Djawanisme, Tradisionalisme, Kesundanisme : Budi Utomo, Syarikat Prijaji, Paguyuban Pasundan,
Taman Siswa dan lain-lain.
Komunisme : Dengan ide komunis Internasional, Indische Sociaal
Demokratische Vereeniging (ISDV) yaitu Perserikatan Komunis di
India (PKI) diikuti ide komunis nasional Partai Komunis Indonesia (PKI).
Marhaenisme : Partai
Nasional Indonesia (PNI)
Kebangsaan Sekuler : Partai
Indonesia
Raya (Parindra), Gerakan Rakyat Indonesia (Gerindo).
Perhimpunan Habibprojo :
Akhir abad ke -19 lahir Perhimpunan Habibprojo. Perhimpunan ini merupakan
organisasi pedagang batik Solo.
Mardiwara : Organisasi para pedagang yang
berskala internasional pada akhir abad ke-19.
Pewarta Prijaji :
Perta Prijaji didirikan oleh R. M.Tirto Adhi Suryo pada tahun 1903. Merupakan
organisasi pembaca yang anggotamya para prijaji.

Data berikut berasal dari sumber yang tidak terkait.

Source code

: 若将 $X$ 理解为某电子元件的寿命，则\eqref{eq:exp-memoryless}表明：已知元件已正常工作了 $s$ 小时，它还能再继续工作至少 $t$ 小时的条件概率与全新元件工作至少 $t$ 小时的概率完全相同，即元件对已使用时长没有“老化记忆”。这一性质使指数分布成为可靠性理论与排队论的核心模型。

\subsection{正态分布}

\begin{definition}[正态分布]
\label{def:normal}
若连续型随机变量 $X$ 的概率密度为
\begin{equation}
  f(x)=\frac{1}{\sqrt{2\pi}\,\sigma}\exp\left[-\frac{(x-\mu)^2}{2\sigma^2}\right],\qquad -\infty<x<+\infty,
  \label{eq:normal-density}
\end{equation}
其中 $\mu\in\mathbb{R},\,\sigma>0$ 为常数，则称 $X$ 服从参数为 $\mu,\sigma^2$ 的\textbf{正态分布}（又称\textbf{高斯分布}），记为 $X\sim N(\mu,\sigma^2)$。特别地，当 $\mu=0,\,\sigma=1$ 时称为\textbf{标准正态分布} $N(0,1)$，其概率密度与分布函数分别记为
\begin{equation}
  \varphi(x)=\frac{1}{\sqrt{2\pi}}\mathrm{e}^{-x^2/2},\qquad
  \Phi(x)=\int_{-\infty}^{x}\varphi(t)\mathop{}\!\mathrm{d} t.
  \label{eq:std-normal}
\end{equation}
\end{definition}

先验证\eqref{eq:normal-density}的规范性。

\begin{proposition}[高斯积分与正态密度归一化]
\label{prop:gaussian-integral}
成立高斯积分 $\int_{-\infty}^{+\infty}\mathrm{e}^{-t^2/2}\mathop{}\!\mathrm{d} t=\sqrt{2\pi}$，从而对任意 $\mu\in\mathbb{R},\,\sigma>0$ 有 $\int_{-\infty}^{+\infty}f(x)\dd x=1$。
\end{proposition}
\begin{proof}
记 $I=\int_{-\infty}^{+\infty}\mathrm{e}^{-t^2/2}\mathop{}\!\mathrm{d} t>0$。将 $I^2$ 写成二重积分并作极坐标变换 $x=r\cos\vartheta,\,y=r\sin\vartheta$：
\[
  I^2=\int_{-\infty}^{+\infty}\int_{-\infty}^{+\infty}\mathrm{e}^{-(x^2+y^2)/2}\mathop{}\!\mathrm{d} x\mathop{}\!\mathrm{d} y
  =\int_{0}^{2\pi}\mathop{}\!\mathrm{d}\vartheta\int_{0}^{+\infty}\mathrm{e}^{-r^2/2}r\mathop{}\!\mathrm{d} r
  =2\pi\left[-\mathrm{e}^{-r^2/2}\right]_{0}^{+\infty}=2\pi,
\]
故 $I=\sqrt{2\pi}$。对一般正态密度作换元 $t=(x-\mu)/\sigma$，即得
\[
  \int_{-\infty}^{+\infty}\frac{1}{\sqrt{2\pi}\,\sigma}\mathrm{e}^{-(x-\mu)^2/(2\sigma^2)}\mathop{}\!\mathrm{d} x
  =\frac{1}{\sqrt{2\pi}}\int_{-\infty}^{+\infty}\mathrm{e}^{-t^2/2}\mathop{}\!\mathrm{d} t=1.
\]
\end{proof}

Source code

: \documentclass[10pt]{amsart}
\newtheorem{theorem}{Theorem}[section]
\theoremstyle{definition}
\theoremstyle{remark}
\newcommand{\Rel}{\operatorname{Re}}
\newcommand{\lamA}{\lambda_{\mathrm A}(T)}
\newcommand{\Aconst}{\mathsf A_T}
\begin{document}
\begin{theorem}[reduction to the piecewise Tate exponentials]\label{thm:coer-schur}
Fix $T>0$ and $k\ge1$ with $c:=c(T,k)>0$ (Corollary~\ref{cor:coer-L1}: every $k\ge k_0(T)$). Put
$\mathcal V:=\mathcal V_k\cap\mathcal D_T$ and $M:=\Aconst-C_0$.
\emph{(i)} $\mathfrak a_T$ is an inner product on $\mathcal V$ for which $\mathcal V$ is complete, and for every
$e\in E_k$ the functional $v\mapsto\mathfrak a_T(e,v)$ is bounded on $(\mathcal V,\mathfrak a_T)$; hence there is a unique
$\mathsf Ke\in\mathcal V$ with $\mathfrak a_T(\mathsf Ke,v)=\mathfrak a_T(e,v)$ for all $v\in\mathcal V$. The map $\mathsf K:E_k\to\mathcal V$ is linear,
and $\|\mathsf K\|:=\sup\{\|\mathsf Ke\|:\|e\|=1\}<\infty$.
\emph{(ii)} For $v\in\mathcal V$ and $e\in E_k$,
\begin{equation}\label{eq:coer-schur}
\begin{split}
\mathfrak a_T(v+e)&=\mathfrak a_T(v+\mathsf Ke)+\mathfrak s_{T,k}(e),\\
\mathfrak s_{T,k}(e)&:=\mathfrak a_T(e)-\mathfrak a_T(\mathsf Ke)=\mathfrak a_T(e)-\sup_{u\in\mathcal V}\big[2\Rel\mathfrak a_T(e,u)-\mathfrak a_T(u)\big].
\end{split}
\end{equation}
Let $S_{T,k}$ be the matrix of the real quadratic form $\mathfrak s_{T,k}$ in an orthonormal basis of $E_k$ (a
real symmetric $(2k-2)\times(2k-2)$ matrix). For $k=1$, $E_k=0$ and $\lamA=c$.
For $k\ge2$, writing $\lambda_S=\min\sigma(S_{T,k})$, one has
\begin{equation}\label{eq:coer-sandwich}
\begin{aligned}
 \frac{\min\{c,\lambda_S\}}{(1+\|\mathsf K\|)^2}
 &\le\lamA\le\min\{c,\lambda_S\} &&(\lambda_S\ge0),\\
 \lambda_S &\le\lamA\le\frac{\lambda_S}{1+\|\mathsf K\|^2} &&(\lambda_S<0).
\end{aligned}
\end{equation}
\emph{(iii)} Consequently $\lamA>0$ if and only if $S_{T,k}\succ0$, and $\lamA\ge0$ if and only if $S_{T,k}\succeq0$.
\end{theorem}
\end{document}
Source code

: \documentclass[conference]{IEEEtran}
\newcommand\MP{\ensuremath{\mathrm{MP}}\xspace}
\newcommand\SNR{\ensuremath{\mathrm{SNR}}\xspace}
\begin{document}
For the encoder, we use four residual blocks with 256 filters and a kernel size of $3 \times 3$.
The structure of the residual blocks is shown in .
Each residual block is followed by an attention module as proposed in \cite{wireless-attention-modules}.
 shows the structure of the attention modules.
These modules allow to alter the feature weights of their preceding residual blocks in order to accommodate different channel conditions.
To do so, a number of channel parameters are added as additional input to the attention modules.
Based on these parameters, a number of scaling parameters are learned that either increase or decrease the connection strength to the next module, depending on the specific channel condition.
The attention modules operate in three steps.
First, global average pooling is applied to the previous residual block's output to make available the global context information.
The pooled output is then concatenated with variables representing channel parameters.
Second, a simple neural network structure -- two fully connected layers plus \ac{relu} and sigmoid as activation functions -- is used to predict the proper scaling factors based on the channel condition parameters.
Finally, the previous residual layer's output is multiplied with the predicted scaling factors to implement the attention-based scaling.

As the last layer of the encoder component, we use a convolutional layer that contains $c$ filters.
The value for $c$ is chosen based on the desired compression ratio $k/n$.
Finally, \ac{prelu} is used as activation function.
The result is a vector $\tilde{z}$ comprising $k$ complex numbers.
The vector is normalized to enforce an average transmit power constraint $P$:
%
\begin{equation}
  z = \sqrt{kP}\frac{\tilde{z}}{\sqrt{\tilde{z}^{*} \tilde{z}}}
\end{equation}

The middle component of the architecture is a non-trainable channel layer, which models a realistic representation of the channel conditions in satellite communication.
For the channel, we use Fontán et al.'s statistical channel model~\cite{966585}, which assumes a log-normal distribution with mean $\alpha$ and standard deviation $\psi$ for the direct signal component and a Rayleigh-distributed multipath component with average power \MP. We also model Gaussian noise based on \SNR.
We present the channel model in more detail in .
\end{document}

Syarikat Dagang Islamiyah : merupakan
organisasi dagang yang berupaya mewadahi para pedagang lokal atau pribumi agar
dapat bersaing dengan pedagang Cina yang pada waktu itu mendominasi. Organisasi ini didirikan oleh R. M. Tirto Adhi Suryo sekitar
sebelum tahun 1905. Dengan begitu organisasi ini beralirkan ideologi pendidikan
dan perdagangan dengan inti Islamisme.
Syarikat
Prijaji
: Didirikan pada tahun 1906 oleh R. M. Tirto Adhi Suryo sekembalinya ia setelah
kepergiannya pasca kebangkrutan Soenda Berita. Organisasi yang diketuai oleh R.
M. Prawirodiningrat ini bergerak dalam bidang pendidikan, sosial, ekonomi dan
non politik, karena menghindari penglihatan Belanda.
Budi Utomo :
dengan semboyan hendak meningkatkan martabat rakyat, Mas Ngabehi Wahidin
Sudirohusodo, seorang dokter Jawa di Yogyakarta dan termasuk golongan priyayi
rendahan, dalam tahun 1906 dan 1907 mulai mengadakan kampanye di kalangan
priyayi di Pulau Jawa. Dalam perjalanan kampanye itu pada akhir tahun 1907, dr.
Wahidin bertemu dengan Sutomo, palajar STOVIA, di Jakarta. Pada hari Rabu
tanggal 20 Mei 1908 di Jakarta pelajar-pelajar STOVIA lainnya di gedung STOVIA
mendirikan organisasi yang diberi nama Budi Utomo, dan Sutomo ditunjuk sebagai
ketua. Dari bulan Mei sampai awal Oktober 1908, Budi Utomo yang beru muncul itu
merupakan organisasi pelajar dengan para pelajar STOVIA sebagai intinya.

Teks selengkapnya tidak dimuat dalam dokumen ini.